RECORDS PROVIDED
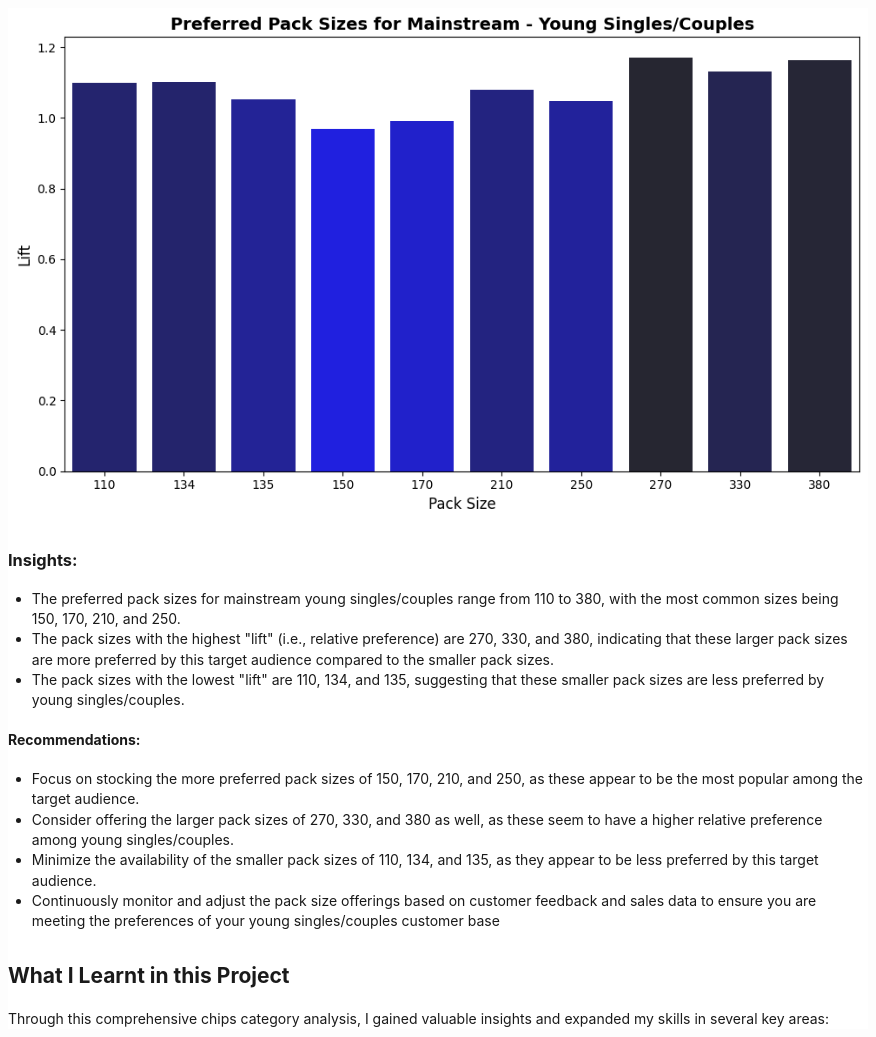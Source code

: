 ![image](images\preferred_pack.png)

### Insights:

- The preferred pack sizes for mainstream young singles/couples range from 110 to 380, with the most common sizes being 150, 170, 210, and 250.
- The pack sizes with the highest "lift" (i.e., relative preference) are 270, 330, and 380, indicating that these larger pack sizes are more preferred by this target audience compared to the smaller pack sizes.
- The pack sizes with the lowest "lift" are 110, 134, and 135, suggesting that these smaller pack sizes are less preferred by young singles/couples.

#### Recommendations:
- Focus on stocking the more preferred pack sizes of 150, 170, 210, and 250, as these appear to be the most popular among the target audience.
- Consider offering the larger pack sizes of 270, 330, and 380 as well, as these seem to have a higher relative preference among young singles/couples.
- Minimize the availability of the smaller pack sizes of 110, 134, and 135, as they appear to be less preferred by this target audience.
- Continuously monitor and adjust the pack size offerings based on customer feedback and sales data to ensure you are meeting the preferences of your young singles/couples customer base


## What I Learnt in this Project
Through this comprehensive chips category analysis, I gained valuable insights and expanded my skills in several key areas:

WHAT IS EXPECTED
Write out exactly each line of the entries, starting at the one containing "- The pack sizes with the highest" and finishing with the last line.

SOLUTION FOR THIS TASK
- The pack sizes with the highest "lift" (i.e., relative preference) are 270, 330, and 380, indicating that these larger pack sizes are more preferred by this target audience compared to the smaller pack sizes.
- The pack sizes with the lowest "lift" are 110, 134, and 135, suggesting that these smaller pack sizes are less preferred by young singles/couples.

#### Recommendations:
- Focus on stocking the more preferred pack sizes of 150, 170, 210, and 250, as these appear to be the most popular among the target audience.
- Consider offering the larger pack sizes of 270, 330, and 380 as well, as these seem to have a higher relative preference among young singles/couples.
- Minimize the availability of the smaller pack sizes of 110, 134, and 135, as they appear to be less preferred by this target audience.
- Continuously monitor and adjust the pack size offerings based on customer feedback and sales data to ensure you are meeting the preferences of your young singles/couples customer base


## What I Learnt in this Project
Through this comprehensive chips category analysis, I gained valuable insights and expanded my skills in several key areas:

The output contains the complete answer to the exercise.